Given records:
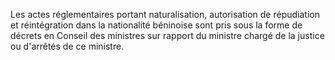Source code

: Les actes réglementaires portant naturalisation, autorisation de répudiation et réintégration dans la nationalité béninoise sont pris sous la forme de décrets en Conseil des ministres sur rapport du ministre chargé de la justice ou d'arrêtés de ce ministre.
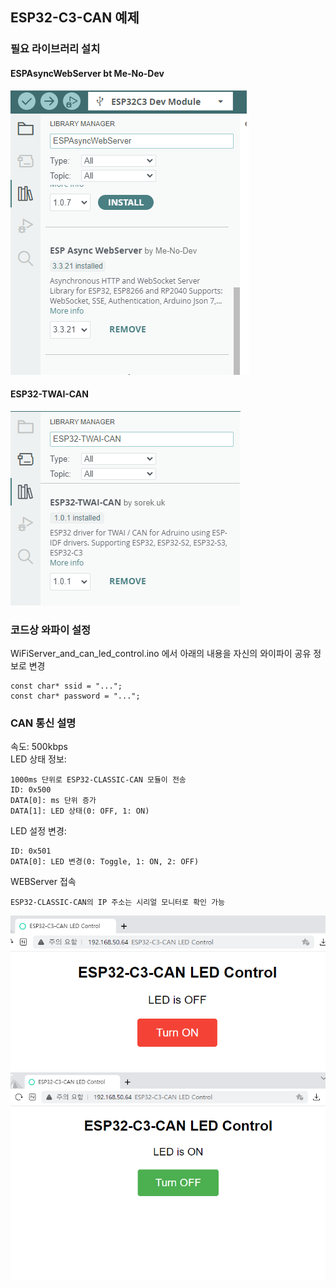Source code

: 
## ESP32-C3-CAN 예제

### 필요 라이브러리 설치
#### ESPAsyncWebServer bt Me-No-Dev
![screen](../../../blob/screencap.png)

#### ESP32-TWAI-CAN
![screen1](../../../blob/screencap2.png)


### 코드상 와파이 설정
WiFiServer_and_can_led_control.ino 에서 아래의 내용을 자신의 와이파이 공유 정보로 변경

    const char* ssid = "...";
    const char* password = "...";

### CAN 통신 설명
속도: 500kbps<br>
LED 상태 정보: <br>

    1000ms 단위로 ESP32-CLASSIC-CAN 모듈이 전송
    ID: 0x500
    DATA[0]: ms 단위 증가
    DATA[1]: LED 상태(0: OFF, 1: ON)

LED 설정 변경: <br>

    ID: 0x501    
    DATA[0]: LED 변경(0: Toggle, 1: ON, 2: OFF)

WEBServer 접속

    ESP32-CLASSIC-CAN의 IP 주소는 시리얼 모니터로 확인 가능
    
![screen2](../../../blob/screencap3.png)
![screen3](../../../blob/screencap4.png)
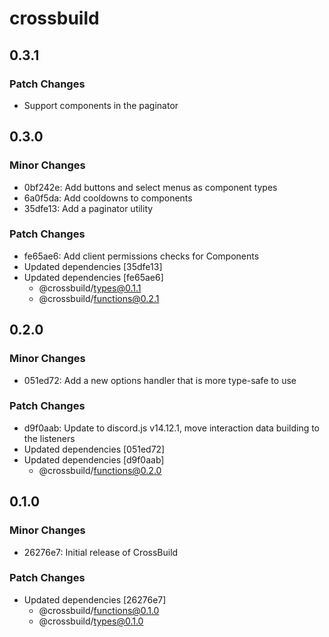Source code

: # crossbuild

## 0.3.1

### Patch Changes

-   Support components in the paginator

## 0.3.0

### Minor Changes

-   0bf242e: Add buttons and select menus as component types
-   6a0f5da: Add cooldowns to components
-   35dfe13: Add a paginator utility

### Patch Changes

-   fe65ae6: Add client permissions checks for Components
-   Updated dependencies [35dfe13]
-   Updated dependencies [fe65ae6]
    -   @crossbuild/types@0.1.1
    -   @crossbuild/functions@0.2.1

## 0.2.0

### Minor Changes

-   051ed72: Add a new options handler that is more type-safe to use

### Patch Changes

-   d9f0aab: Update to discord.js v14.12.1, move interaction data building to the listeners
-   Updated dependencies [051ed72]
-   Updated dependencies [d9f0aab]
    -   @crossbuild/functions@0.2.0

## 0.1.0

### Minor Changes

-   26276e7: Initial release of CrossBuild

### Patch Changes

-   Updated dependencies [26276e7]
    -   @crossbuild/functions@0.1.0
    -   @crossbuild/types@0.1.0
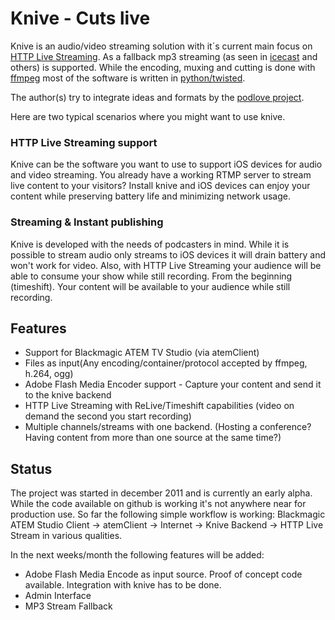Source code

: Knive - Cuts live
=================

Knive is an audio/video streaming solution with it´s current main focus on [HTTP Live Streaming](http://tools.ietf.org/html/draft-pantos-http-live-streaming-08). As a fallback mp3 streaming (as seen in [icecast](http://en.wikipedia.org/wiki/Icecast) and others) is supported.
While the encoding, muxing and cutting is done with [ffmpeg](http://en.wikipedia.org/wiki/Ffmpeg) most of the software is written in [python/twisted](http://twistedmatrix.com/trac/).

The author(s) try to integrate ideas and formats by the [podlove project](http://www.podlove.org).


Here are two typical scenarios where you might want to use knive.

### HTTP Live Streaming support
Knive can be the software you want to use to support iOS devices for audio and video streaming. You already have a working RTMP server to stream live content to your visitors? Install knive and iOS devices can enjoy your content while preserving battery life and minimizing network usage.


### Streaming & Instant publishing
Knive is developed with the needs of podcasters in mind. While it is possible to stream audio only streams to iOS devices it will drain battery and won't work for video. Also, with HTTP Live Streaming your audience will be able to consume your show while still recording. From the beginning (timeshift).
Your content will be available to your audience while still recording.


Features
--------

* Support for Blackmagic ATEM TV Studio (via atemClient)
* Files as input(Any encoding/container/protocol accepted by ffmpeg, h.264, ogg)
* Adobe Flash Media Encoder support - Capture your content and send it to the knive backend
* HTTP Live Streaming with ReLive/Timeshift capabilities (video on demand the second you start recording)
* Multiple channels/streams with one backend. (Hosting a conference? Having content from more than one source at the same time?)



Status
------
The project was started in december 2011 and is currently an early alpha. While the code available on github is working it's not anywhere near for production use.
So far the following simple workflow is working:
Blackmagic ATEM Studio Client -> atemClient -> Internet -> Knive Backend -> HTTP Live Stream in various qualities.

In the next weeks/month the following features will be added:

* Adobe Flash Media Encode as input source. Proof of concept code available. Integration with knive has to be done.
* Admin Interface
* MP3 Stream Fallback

Task objective: Look above for the line with "Updated dependencies [fe65ae6]" and the line with "While the encoding, muxing". Copy them and every line between, exactly, but no pictures.

The completed task:
-   Updated dependencies [fe65ae6]
    -   @crossbuild/types@0.1.1
    -   @crossbuild/functions@0.2.1

## 0.2.0

### Minor Changes

-   051ed72: Add a new options handler that is more type-safe to use

### Patch Changes

-   d9f0aab: Update to discord.js v14.12.1, move interaction data building to the listeners
-   Updated dependencies [051ed72]
-   Updated dependencies [d9f0aab]
    -   @crossbuild/functions@0.2.0

## 0.1.0

### Minor Changes

-   26276e7: Initial release of CrossBuild

### Patch Changes

-   Updated dependencies [26276e7]
    -   @crossbuild/functions@0.1.0
    -   @crossbuild/types@0.1.0
Source code

: Knive - Cuts live
=================

Knive is an audio/video streaming solution with it´s current main focus on [HTTP Live Streaming](http://tools.ietf.org/html/draft-pantos-http-live-streaming-08). As a fallback mp3 streaming (as seen in [icecast](http://en.wikipedia.org/wiki/Icecast) and others) is supported.
While the encoding, muxing and cutting is done with [ffmpeg](http://en.wikipedia.org/wiki/Ffmpeg) most of the software is written in [python/twisted](http://twistedmatrix.com/trac/).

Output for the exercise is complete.